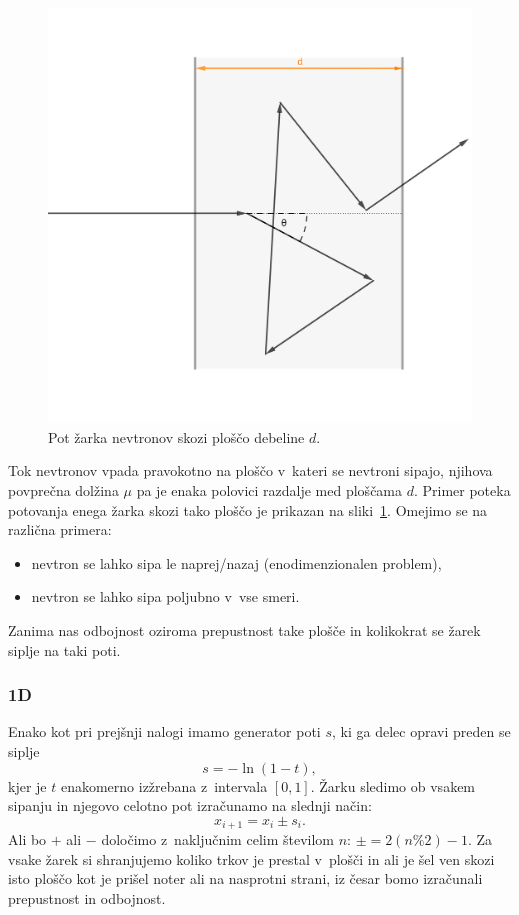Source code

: \documentclass[a4paper,pdftex,10pt]{article}
\numberwithin{figure}{section} %
\begin{document}
\begin{figure}
    \centering 
    \includegraphics[width=.60\linewidth]{sipanje} 
    \caption{Pot žarka nevtronov skozi ploščo debeline $d$.}
    \label{slika7} 
\end{figure}
Tok nevtronov vpada pravokotno na ploščo v~kateri se nevtroni sipajo, njihova povprečna
dolžina $\mu$ pa je enaka polovici razdalje med ploščama $d$. Primer poteka potovanja
enega žarka skozi tako ploščo je prikazan na sliki~\ref{slika7}.
Omejimo se na različna primera:
\begin{itemize}
    \item nevtron se lahko sipa le naprej/nazaj (enodimenzionalen problem),
    \item nevtron se lahko sipa poljubno v~vse smeri.
\end{itemize}
Zanima nas odbojnost oziroma prepustnost take plošče in kolikokrat se žarek siplje na taki
poti.
\subsubsection*{1D}
Enako kot pri prejšnji nalogi imamo generator poti $s$, ki ga delec opravi preden se siplje
\begin{equation}
    s = - \ln (1-t),
\end{equation}
kjer je $t$ enakomerno izžrebana z~intervala $[0,1]$. Žarku sledimo ob vsakem sipanju
in njegovo celotno pot izračunamo na slednji način:
\begin{equation}
    x_{i+1} = x_i \pm s_i.
\end{equation}
Ali bo $+$ ali $-$ določimo z~naključnim celim številom $n$: $ \pm = 2 (n\%2) - 1$.
Za vsake žarek si shranjujemo koliko trkov je prestal v~plošči in ali je šel ven skozi
isto ploščo kot je prišel noter ali na nasprotni strani, iz česar bomo izračunali
prepustnost in odbojnost.
\end{document}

*-*-*

▸ **ASSIGNMENT**:
Select all lines with the word "poti" from the entries above.

▸ **ANSWER SECTION**:
poti.
Enako kot pri prejšnji nalogi imamo generator poti $s$, ki ga delec opravi preden se siplje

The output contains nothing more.